H: (laughs) Well said, John. Well said. That means a lot to me as a person who likes your books a lot, and that is a very separate thing of course, than the question, but I really do appreciate how intense and weird it is to, four years later, have a book that you know a lot of people love, and to not feel like it is in any way perfect or something that you still have mixed feelings about, and obviously I think that-- I like that book a lot. I've read it a lot, several times since it came out, and it's so interesting to-- you know, you are my brother and I see you as my brother and the sort of way I feel about my favorite authors is very different from the way that I feel about my brother, and yet you are also one of my favorite authors. So it is always really interesting to hear you talk about the complexities of your relationship with your work.

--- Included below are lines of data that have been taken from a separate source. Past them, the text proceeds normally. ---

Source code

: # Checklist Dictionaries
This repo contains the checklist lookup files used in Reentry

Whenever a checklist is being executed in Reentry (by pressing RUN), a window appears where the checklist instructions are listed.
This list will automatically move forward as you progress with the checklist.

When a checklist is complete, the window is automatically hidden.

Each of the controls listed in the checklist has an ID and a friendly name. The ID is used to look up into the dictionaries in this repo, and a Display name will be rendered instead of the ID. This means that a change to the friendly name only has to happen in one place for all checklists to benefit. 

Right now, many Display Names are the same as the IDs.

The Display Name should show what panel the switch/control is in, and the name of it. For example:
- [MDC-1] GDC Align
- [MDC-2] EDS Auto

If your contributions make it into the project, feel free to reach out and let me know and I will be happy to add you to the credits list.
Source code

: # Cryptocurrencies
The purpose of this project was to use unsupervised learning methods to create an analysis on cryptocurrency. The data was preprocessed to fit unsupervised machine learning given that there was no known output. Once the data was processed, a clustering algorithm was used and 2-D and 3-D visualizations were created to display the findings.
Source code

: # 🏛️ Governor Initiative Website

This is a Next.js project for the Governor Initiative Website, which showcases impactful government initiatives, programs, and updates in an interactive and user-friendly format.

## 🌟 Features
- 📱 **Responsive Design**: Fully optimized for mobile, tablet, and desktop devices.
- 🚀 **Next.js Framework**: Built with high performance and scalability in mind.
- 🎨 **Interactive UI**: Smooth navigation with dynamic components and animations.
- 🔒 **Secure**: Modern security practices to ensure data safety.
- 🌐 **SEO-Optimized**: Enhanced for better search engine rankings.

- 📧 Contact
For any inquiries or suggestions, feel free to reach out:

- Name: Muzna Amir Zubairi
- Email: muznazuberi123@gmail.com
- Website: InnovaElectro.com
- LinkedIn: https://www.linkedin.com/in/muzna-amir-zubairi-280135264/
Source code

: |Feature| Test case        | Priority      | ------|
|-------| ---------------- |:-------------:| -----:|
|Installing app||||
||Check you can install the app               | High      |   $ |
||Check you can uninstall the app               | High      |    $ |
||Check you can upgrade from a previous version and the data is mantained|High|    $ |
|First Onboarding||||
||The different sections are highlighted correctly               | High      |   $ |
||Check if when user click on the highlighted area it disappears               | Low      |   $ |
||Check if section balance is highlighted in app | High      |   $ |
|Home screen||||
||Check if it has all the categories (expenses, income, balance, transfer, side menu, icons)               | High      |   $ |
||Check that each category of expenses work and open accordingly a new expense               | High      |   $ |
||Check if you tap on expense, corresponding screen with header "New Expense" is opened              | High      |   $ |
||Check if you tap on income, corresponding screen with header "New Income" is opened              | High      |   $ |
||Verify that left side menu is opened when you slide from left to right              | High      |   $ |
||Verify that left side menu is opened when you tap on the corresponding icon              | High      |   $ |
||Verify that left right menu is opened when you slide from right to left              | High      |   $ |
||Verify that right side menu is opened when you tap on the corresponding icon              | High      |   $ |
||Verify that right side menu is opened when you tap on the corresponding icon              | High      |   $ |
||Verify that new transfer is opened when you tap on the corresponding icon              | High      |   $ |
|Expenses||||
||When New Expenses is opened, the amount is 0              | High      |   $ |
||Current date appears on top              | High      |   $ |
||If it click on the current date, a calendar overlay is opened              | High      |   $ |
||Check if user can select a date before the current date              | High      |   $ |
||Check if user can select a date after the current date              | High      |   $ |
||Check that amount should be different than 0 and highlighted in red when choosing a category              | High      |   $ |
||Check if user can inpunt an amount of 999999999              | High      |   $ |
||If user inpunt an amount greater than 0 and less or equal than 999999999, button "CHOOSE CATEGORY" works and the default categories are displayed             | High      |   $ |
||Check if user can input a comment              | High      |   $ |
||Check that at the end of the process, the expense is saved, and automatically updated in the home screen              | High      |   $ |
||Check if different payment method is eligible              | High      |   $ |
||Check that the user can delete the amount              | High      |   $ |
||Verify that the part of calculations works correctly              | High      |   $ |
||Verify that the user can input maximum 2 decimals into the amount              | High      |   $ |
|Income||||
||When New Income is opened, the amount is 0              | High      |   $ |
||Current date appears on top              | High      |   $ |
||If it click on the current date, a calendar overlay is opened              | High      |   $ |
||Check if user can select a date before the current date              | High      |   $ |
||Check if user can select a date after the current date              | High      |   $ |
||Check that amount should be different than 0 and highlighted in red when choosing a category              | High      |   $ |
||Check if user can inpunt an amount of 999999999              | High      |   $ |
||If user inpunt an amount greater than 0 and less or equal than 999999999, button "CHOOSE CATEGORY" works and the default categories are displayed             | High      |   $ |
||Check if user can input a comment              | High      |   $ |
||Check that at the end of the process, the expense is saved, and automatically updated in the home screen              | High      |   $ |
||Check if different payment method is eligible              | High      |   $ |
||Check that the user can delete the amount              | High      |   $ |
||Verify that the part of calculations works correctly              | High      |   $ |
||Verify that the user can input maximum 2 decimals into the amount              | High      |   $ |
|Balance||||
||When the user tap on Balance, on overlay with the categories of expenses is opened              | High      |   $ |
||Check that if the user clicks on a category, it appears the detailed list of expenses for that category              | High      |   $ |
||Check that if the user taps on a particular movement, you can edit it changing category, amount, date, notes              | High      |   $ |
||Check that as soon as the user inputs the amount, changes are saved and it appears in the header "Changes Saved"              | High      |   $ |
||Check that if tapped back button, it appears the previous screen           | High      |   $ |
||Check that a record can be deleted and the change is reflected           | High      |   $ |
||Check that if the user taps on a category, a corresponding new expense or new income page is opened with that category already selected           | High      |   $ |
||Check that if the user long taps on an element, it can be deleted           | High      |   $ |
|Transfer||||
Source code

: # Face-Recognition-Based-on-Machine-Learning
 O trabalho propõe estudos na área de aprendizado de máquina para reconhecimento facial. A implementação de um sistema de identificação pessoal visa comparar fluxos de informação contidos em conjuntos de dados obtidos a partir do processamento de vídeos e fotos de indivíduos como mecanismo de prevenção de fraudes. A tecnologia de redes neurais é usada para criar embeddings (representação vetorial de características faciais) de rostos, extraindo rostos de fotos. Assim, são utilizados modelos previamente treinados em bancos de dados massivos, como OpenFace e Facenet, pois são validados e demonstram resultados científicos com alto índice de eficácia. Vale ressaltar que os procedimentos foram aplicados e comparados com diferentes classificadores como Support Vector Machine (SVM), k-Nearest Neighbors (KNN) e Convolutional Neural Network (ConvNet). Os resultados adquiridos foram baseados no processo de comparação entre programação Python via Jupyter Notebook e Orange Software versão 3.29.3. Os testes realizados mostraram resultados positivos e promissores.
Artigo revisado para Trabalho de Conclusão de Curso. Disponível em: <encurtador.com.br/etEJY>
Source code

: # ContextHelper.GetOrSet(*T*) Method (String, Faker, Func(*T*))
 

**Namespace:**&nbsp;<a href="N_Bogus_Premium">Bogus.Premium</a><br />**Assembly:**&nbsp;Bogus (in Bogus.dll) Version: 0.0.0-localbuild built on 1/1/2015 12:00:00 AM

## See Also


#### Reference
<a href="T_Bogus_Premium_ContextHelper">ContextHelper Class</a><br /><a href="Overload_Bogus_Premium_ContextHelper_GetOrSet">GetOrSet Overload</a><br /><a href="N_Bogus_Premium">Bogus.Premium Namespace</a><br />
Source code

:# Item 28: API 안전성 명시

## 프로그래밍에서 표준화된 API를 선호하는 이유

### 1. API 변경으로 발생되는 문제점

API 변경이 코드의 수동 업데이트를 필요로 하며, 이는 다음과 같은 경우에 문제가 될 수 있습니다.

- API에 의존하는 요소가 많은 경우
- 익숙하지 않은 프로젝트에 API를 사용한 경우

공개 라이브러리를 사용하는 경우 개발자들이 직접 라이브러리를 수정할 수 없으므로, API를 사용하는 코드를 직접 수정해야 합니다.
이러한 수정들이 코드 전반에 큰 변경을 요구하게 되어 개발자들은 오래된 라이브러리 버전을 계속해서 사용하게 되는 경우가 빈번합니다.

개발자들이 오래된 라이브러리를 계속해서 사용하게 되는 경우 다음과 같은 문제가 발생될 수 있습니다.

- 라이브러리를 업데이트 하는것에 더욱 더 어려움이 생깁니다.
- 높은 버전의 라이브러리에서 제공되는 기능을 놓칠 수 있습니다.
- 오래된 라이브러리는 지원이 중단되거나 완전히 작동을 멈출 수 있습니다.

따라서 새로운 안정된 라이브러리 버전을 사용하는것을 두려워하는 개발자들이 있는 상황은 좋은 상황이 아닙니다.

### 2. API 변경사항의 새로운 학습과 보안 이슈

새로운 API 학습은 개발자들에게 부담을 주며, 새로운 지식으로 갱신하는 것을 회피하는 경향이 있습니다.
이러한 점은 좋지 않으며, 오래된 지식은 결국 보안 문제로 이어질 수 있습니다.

John: Thank you. I mean, it's definitely a difficult thing to have something out in the world for years and years after you were last able to touch it and change it and of course, I've changed and learned since then. And of course you never know if that makes you a better writer or a worse one. I always think about W. H. Auden later in his life going back and revising all of his poems, and he thought he was making them better and he was making them so, so much worse. There's, probably the greatest, most quoted line of W. H. Auden's poetry is "We must love one another or die" and he later edited that to "We must love one another and die" which is more true but less good.
Hank: [laughs] That is a really different message! Deeply, deeply different.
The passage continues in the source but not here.